• _What is being asked_
Determine the number of lines in the data that contain "your". Answer with that number only.

(Records from a dataset)
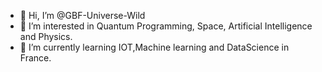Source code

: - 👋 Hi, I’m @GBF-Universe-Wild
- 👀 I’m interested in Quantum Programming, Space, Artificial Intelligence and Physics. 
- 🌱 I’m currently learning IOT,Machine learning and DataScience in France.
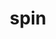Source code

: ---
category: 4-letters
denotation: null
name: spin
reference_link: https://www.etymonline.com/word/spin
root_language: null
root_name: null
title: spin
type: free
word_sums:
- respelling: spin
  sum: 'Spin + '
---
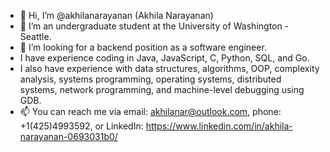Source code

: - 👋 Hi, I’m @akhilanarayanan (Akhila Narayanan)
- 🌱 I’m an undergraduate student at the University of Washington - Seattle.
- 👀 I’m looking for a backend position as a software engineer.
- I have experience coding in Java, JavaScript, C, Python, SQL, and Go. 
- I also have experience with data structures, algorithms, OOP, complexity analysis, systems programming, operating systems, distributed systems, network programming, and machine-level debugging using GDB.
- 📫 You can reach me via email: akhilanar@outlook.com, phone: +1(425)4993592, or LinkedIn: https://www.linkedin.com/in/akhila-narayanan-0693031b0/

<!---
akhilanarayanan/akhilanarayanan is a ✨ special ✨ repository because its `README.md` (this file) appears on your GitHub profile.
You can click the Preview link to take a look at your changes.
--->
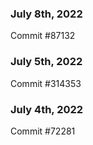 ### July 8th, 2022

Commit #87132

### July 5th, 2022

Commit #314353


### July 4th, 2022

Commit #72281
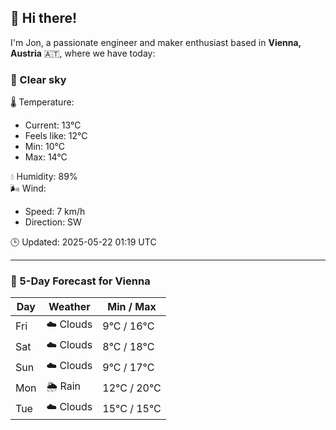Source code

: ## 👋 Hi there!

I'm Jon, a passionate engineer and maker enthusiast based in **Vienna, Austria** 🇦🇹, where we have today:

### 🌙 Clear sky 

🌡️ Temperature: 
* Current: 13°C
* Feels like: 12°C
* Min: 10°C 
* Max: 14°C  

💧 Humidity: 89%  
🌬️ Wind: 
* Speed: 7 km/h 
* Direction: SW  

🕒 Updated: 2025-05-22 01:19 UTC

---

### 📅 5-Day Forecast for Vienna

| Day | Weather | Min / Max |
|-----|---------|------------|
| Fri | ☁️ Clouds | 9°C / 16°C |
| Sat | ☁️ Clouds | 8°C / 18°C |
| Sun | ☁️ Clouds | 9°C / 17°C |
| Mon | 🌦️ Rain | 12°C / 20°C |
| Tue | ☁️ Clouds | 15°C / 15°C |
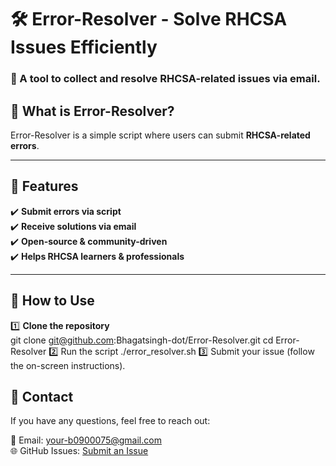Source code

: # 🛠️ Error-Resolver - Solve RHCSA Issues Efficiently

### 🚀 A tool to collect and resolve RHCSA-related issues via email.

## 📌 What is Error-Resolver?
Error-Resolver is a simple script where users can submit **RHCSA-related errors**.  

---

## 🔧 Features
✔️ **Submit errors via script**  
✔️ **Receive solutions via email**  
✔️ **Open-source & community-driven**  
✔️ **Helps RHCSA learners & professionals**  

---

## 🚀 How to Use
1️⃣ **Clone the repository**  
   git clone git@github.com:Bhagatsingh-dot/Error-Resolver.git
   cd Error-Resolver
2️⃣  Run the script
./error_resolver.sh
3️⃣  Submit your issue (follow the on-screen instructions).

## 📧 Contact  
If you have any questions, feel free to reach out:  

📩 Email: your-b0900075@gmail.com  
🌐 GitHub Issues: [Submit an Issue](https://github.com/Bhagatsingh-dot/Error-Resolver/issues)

...

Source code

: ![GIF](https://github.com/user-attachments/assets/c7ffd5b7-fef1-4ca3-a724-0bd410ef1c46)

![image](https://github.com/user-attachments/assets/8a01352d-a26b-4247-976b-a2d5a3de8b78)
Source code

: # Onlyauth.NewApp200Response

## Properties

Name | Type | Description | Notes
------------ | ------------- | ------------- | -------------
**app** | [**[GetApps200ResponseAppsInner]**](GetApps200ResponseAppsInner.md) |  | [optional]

• _Written reply_
4